> _What you are asked to do_:
Each line of the data has to be transcribed exactly.

> _Listed entries_:
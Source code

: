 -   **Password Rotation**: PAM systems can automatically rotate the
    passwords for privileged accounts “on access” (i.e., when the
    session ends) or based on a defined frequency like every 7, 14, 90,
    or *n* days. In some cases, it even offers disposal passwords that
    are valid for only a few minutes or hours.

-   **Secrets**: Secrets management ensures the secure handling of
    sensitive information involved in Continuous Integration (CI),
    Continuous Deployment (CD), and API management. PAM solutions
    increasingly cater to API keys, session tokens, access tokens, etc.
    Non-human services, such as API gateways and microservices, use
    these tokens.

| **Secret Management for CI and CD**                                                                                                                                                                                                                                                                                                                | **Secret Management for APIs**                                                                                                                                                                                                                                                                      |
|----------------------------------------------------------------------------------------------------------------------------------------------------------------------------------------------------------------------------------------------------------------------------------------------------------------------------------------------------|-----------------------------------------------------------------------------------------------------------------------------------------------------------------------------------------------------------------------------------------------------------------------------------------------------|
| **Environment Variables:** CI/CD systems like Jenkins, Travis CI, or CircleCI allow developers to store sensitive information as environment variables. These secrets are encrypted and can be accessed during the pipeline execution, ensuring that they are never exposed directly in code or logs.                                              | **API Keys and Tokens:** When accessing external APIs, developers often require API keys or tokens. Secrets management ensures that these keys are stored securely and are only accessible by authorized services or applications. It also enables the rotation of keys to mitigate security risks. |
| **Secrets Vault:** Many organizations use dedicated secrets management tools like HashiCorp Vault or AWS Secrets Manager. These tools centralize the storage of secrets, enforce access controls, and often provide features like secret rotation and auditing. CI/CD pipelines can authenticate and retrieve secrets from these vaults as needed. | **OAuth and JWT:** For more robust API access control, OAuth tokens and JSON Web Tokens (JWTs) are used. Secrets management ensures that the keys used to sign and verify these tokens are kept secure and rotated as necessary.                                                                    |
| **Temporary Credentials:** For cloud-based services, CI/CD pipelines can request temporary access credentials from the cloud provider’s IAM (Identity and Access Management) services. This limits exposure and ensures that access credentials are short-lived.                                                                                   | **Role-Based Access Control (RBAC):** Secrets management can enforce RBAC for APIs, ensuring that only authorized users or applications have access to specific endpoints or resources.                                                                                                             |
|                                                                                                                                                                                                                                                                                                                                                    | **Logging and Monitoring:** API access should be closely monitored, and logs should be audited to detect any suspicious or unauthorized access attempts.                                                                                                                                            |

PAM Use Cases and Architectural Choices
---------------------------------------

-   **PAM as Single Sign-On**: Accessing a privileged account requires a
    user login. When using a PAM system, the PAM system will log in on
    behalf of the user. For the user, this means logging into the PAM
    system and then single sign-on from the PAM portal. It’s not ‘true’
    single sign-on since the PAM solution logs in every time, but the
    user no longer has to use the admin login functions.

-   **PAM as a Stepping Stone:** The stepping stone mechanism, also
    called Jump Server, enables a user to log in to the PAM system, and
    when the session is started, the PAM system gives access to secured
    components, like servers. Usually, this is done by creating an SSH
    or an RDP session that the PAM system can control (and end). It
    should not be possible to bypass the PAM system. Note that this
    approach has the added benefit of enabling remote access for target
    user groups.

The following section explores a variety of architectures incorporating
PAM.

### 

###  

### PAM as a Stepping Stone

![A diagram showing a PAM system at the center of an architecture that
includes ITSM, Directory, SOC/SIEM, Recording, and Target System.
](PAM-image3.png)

> _Task response_:
Source code

: -   **Password Rotation**: PAM systems can automatically rotate the
    passwords for privileged accounts “on access” (i.e., when the
    session ends) or based on a defined frequency like every 7, 14, 90,
    or *n* days. In some cases, it even offers disposal passwords that
    are valid for only a few minutes or hours.

-   **Secrets**: Secrets management ensures the secure handling of
    sensitive information involved in Continuous Integration (CI),
    Continuous Deployment (CD), and API management. PAM solutions
    increasingly cater to API keys, session tokens, access tokens, etc.
    Non-human services, such as API gateways and microservices, use
    these tokens.

| **Secret Management for CI and CD**                                                                                                                                                                                                                                                                                                                | **Secret Management for APIs**                                                                                                                                                                                                                                                                      |
|----------------------------------------------------------------------------------------------------------------------------------------------------------------------------------------------------------------------------------------------------------------------------------------------------------------------------------------------------|-----------------------------------------------------------------------------------------------------------------------------------------------------------------------------------------------------------------------------------------------------------------------------------------------------|
| **Environment Variables:** CI/CD systems like Jenkins, Travis CI, or CircleCI allow developers to store sensitive information as environment variables. These secrets are encrypted and can be accessed during the pipeline execution, ensuring that they are never exposed directly in code or logs.                                              | **API Keys and Tokens:** When accessing external APIs, developers often require API keys or tokens. Secrets management ensures that these keys are stored securely and are only accessible by authorized services or applications. It also enables the rotation of keys to mitigate security risks. |
| **Secrets Vault:** Many organizations use dedicated secrets management tools like HashiCorp Vault or AWS Secrets Manager. These tools centralize the storage of secrets, enforce access controls, and often provide features like secret rotation and auditing. CI/CD pipelines can authenticate and retrieve secrets from these vaults as needed. | **OAuth and JWT:** For more robust API access control, OAuth tokens and JSON Web Tokens (JWTs) are used. Secrets management ensures that the keys used to sign and verify these tokens are kept secure and rotated as necessary.                                                                    |
| **Temporary Credentials:** For cloud-based services, CI/CD pipelines can request temporary access credentials from the cloud provider’s IAM (Identity and Access Management) services. This limits exposure and ensures that access credentials are short-lived.                                                                                   | **Role-Based Access Control (RBAC):** Secrets management can enforce RBAC for APIs, ensuring that only authorized users or applications have access to specific endpoints or resources.                                                                                                             |
|                                                                                                                                                                                                                                                                                                                                                    | **Logging and Monitoring:** API access should be closely monitored, and logs should be audited to detect any suspicious or unauthorized access attempts.                                                                                                                                            |

PAM Use Cases and Architectural Choices
---------------------------------------

-   **PAM as Single Sign-On**: Accessing a privileged account requires a
    user login. When using a PAM system, the PAM system will log in on
    behalf of the user. For the user, this means logging into the PAM
    system and then single sign-on from the PAM portal. It’s not ‘true’
    single sign-on since the PAM solution logs in every time, but the
    user no longer has to use the admin login functions.

-   **PAM as a Stepping Stone:** The stepping stone mechanism, also
    called Jump Server, enables a user to log in to the PAM system, and
    when the session is started, the PAM system gives access to secured
    components, like servers. Usually, this is done by creating an SSH
    or an RDP session that the PAM system can control (and end). It
    should not be possible to bypass the PAM system. Note that this
    approach has the added benefit of enabling remote access for target
    user groups.

The following section explores a variety of architectures incorporating
PAM.

### 

###  

### PAM as a Stepping Stone

![A diagram showing a PAM system at the center of an architecture that
includes ITSM, Directory, SOC/SIEM, Recording, and Target System.
](PAM-image3.png)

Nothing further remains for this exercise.